The second lesson is to innovate by taking something old and something new and putting them together in a new way. In this book the "something new" is invariably the use of a computer network. For example, ancient timesharing computer systems had local "mail" services so its users could communicate. But the real power of E-mail was when mail could be distributed to distant computers and all the networked users could communicate. Similarly, Usenet is a distributed version of preexisting bulletin-board-like systems. The spectacularly successful World Wide Web is just a distributed version of a hypertext document system. It was remarkably simple, and seemingly obvious, yet it caught the world by complete surprise. Here is another way to state this lesson:

If a feature is good, then a distributed version of the feature is good. And vice-versa.

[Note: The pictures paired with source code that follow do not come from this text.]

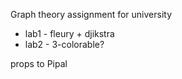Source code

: Graph theory assignment for university

* lab1 - fleury + djikstra
* lab2 - 3-colorable? 

props to Pipal
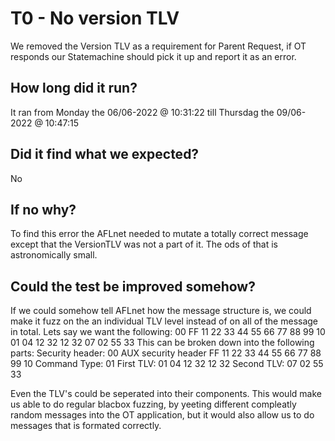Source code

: # T0 - No version TLV
We removed the Version TLV as a requirement for Parent Request,
if OT responds our Statemachine should pick it up and report it as an error.


## How long did it run?
It ran from Monday the 06/06-2022 @ 10:31:22 till Thursdag the 09/06-2022 @ 10:47:15


## Did it find what we expected?
No


## If no why?
To find this error the AFLnet needed to mutate a totally correct message except that the VersionTLV was not a part of it. The ods of that is astronomically small.

## Could the test be improved somehow?
If we could somehow tell AFLnet how the message structure is, we could make it fuzz on the an individual TLV level instead of on all of the message in total.
Lets say we want the following:
00 FF 11 22 33 44 55 66 77 88 99 10 01 04 12 32 12 32 07 02 55 33
This can be broken down into the following parts:
Security header:
00
AUX security header
FF 11 22 33 44 55 66 77 88 99 10
Command Type:
01
First TLV:
01 04 12 32 12 32
Second TLV:
07 02 55 33

Even the TLV's could be seperated into their components.
This would make us able to do regular blacbox fuzzing, by yeeting different compleatly random messages into the OT application, but it would also allow us to do messages that is formated correctly.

The third lesson is to keep on the lookout for "something new", or for something improved enough to make a qualitative difference. For example, in the future we will have home computers that are always on and connected to the Net. That is a qualitative difference that will trigger numerous innovations.

The fourth lesson is that we learn valuable lessons by trying out new innovations. Neither the original ARPAnet nor Usenet would have been commercially viable. Today there are great forces battling to structure and control the information superhighway, and it is invaluable that the Internet and Usenet exist as working models. Without them it would be quite easy to argue that the information superhighway should have a top- down hierarchical command and control structure. After all there are numerous working models for that.

It seems inevitable that new innovations will continue to make the future so bright that it hurts. And it also seems inevitable that as innovations permeate society the rules for them will change. I am confident that Michael Hauben and Ronda Hauben will be there to chronicle the rapidly receding history and the new future, as "Netizens" increasingly becomes more than a title for a book.